Obviously, this woman is my soul mate.

Thursday, December 22, 2011

Wednesday, December 21, 2011

Perhaps my current employer hasn't gotten the memo. The week before and the week after Christmas is supposed to go like this: everyone takes all their leftover vacation time so I - not going out of town or anything - come in to a mostly empty office, surf the internet all day and take three hour lunches.

That's not happening. Most of it is my fault. I said I'd have something done by the end of the month, so I've got that. Plus whatever normal stuff pops up, because as far as I can tell no one is taking any vacation time and everyone will be here right up until Santa comes through and is all like "really, people, go home and be with your families."
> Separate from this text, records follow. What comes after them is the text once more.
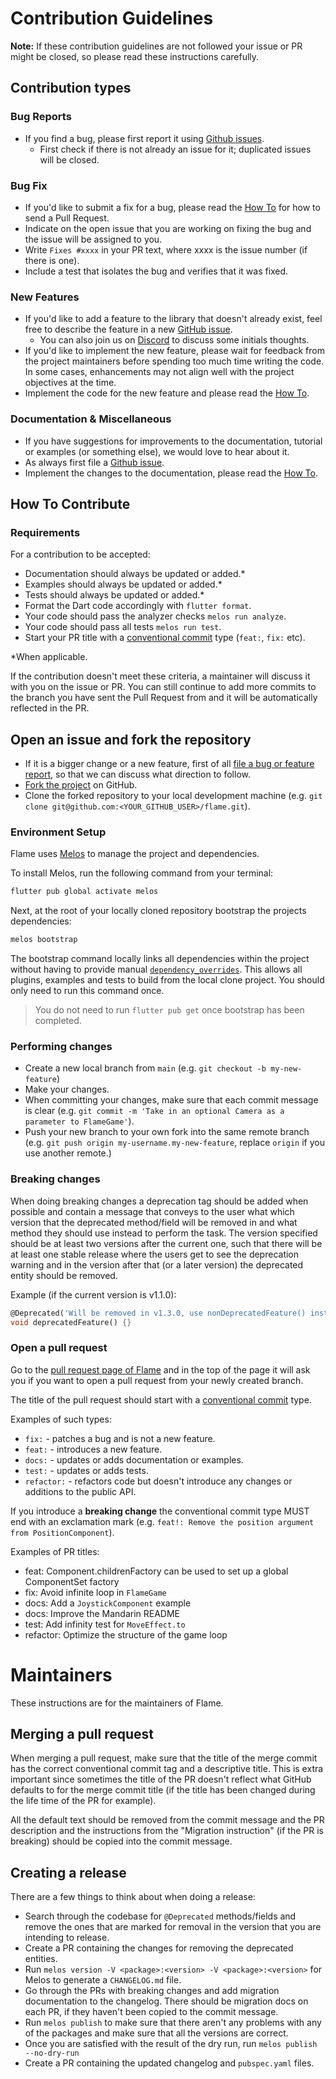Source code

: # Contribution Guidelines

**Note:** If these contribution guidelines are not followed your issue or PR might be closed, so
please read these instructions carefully.


## Contribution types

### Bug Reports
 - If you find a bug, please first report it using [Github issues].
   - First check if there is not already an issue for it; duplicated issues will be closed.


### Bug Fix
 - If you'd like to submit a fix for a bug, please read the [How To](#how-to-contribute) for how to
   send a Pull Request.
 - Indicate on the open issue that you are working on fixing the bug and the issue will be assigned
   to you.
 - Write `Fixes #xxxx` in your PR text, where xxxx is the issue number (if there is one).
 - Include a test that isolates the bug and verifies that it was fixed.


### New Features
 - If you'd like to add a feature to the library that doesn't already exist, feel free to describe
   the feature in a new [GitHub issue].
   - You can also join us on [Discord] to discuss some initials
   thoughts.
 - If you'd like to implement the new feature, please wait for feedback from the project maintainers
   before spending too much time writing the code. In some cases, enhancements may not align well
   with the project objectives at the time.
 - Implement the code for the new feature and please read the [How To](#how-to-contribute).


### Documentation & Miscellaneous
 - If you have suggestions for improvements to the documentation, tutorial or examples (or something
   else), we would love to hear about it.
 - As always first file a [Github issue].
 - Implement the changes to the documentation, please read the [How To](#how-to-contribute).


## How To Contribute

### Requirements
For a contribution to be accepted:

- Documentation should always be updated or added.*
- Examples should always be updated or added.*
- Tests should always be updated or added.*
- Format the Dart code accordingly with `flutter format`.
- Your code should pass the analyzer checks `melos run analyze`.
- Your code should pass all tests `melos run test`.
- Start your PR title with a [conventional commit] type
  (`feat:`, `fix:` etc).

*When applicable.

If the contribution doesn't meet these criteria, a maintainer will discuss it with you on the issue
or PR. You can still continue to add more commits to the branch you have sent the Pull Request from
and it will be automatically reflected in the PR.


## Open an issue and fork the repository
 - If it is a bigger change or a new feature, first of all
   [file a bug or feature report][GitHub issues], so that we can discuss what direction to follow.
 - [Fork the project][fork guide] on GitHub.
 - Clone the forked repository to your local development machine
   (e.g. `git clone git@github.com:<YOUR_GITHUB_USER>/flame.git`).


### Environment Setup
Flame uses [Melos] to manage the project and dependencies.

To install Melos, run the following command from your terminal:

```bash
flutter pub global activate melos
```

Next, at the root of your locally cloned repository bootstrap the projects dependencies:

```bash
melos bootstrap
```

The bootstrap command locally links all dependencies within the project without having to
provide manual [`dependency_overrides`][pubspec doc]. This allows all
plugins, examples and tests to build from the local clone project. You should only need to run this
command once.

> You do not need to run `flutter pub get` once bootstrap has been completed.


### Performing changes
 - Create a new local branch from `main` (e.g. `git checkout -b my-new-feature`)
 - Make your changes.
 - When committing your changes, make sure that each commit message is clear
 (e.g. `git commit -m 'Take in an optional Camera as a parameter to FlameGame'`).
 - Push your new branch to your own fork into the same remote branch
 (e.g. `git push origin my-username.my-new-feature`, replace `origin` if you use another remote.)


### Breaking changes

When doing breaking changes a deprecation tag should be added when possible and contain a message
that conveys to the user what which version that the deprecated method/field will be removed in and
what method they should use instead to perform the task. The version specified should be at least
two versions after the current one, such that there will be at least one stable release where the
users get to see the deprecation warning and in the version after that (or a later version) the
deprecated entity should be removed.

Example (if the current version is v1.1.0):

```dart
@Deprecated('Will be removed in v1.3.0, use nonDeprecatedFeature() instead')
void deprecatedFeature() {}
```


### Open a pull request
Go to the [pull request page of Flame][PRs] and in the top
of the page it will ask you if you want to open a pull request from your newly created branch.

The title of the pull request should start with a [conventional commit] type.

Examples of such types:
 - `fix:` - patches a bug and is not a new feature.
 - `feat:` - introduces a new feature.
 - `docs:` - updates or adds documentation or examples.
 - `test:` - updates or adds tests.
 - `refactor:` - refactors code but doesn't introduce any changes or additions to the public API.

If you introduce a **breaking change** the conventional commit type MUST end with an exclamation
mark (e.g. `feat!: Remove the position argument from PositionComponent`).

Examples of PR titles:
 - feat: Component.childrenFactory can be used to set up a global ComponentSet factory
 - fix: Avoid infinite loop in `FlameGame`
 - docs: Add a `JoystickComponent` example
 - docs: Improve the Mandarin README
 - test: Add infinity test for `MoveEffect.to`
 - refactor: Optimize the structure of the game loop


# Maintainers

These instructions are for the maintainers of Flame.


## Merging a pull request

When merging a pull request, make sure that the title of the merge commit has the correct
conventional commit tag and a descriptive title. This is extra important since sometimes the title
of the PR doesn't reflect what GitHub defaults to for the merge commit title (if the title has been
changed during the life time of the PR for example).

All the default text should be removed from the commit message and the PR description and the
instructions from the "Migration instruction" (if the PR is breaking) should be copied into the
commit message.


## Creating a release

There are a few things to think about when doing a release:
 
 - Search through the codebase for `@Deprecated` methods/fields and remove the ones that are marked
   for removal in the version that you are intending to release.
 - Create a PR containing the changes for removing the deprecated entities.
 - Run `melos version -V <package>:<version> -V <package>:<version>` for Melos to generate a
   `CHANGELOG.md` file.
 - Go through the PRs with breaking changes and add migration documentation to the changelog.
   There should be migration docs on each PR, if they haven't been copied to the commit message.
 - Run `melos publish` to make sure that there aren't any problems with any of the packages and make
   sure that all the versions are correct.
 - Once you are satisfied with the result of the dry run, run `melos publish --no-dry-run`
 - Create a PR containing the updated changelog and `pubspec.yaml` files.
   

[GitHub issue]: https://github.com/flame-engine/flame/issues/new
[GitHub issues]: https://github.com/flame-engine/flame/issues/new
[PRs]: https://github.com/flame-engine/flame/pulls
[fork guide]: https://guides.github.com/activities/forking/#fork
[Discord]: https://discord.gg/pxrBmy4
[Melos]: https://github.com/invertase/melos
[pubspec doc]: https://dart.dev/tools/pub/pubspec
[conventional commit]: https://www.conventionalcommits.org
And I certainly know you don't talk about your job online, so I'll just say: I'm not complaining. Really! I like my job and my coworkers, and that's a rare thing these days. Lucky me!

***

The holiday plan is low-key. I'm done with shopping. No one else is getting anything, and no one is getting anything else. So there. I'm going to go home and cook sweet potatoes on Friday night, then John and Gretchen and I will go to my sister Julie's house for the big family festival. There will be turkey and presents for the kids and drinking. John will go to his mom's to spend the night and to have Christmas morning with her. Gretchen and I will cuddle on the couch and watch It's A Wonderful Life. Then we'll open presents the next morning and eat cherry turnovers. Jen and James are having brunch that day and we'll probably go to that, which should be delicious.

Then hopefully a little hunting for me and John the next morning. John is all about getting up early - the earlier the better - and he likes putting on hunting gear. His problem is he's not likely to sit quietly for more than an hour or so. The deer will almost certainly hear him. So we'll see. Still, time in the woods with your son is good.

Thursday, December 15, 2011

I'm sick.

It's nothing serious. Just a cold. But I had such a good streak going!

Barring an ear infection I had this summer after swimming in my sister's still-icy pool on Memorial Day, I haven't been sick in about two years. In January 2010 - when I was stressed and not sleeping and basically putting out the Bienvenados! mat for any passing bug - I had strep throat.

I'd never had strep throat before. I thought it was just a sore throat with a name. But no! Any other sore throat I'd ever had in my life? Eating was nice - especially chips and salsa, 'cause it was all scratchy on the sore spots - and drinking ice water was a joy. But strep throat? Drinking hurt. Eating was a nightmare. Swallowing was a struggle. Breathing was bad. I was afraid of working those muscles in my throat because of the pain that would go along with it.

(Go ahead and make your bet your boyfriend was disappointed! jokes. Hurr hurr hurr!)

But since then? Over the past two years I've been astonishingly healthy. Not so much as a sniffle.

And what I have now isn't bad. My throats kind of sore, my nose is a little runny, I'm sneezing some.

But I was doing so good!

***

And there's an elf living in my house.

John spent the night with his cousin Friday night, and his cousin had an elf.

"I want an elf to come live at my house!" John told his cousin's elf.

Now there's an elf at my house. He made a mess in John's room. This morning he was sitting over the fireplace, where he had hung a bunch of John's underwear in place of the stockings. He was wearing a pair himself.

Also his name is Pedro. He's swarthy. And bilingual.

Tuesday, December 13, 2011

I got an e-mail today from my high school. Specifically, from the woman who used to be the yearbook adviser - and one of my favorite teachers, too. She runs the school now, and she sent me a link to the alumni newsletter.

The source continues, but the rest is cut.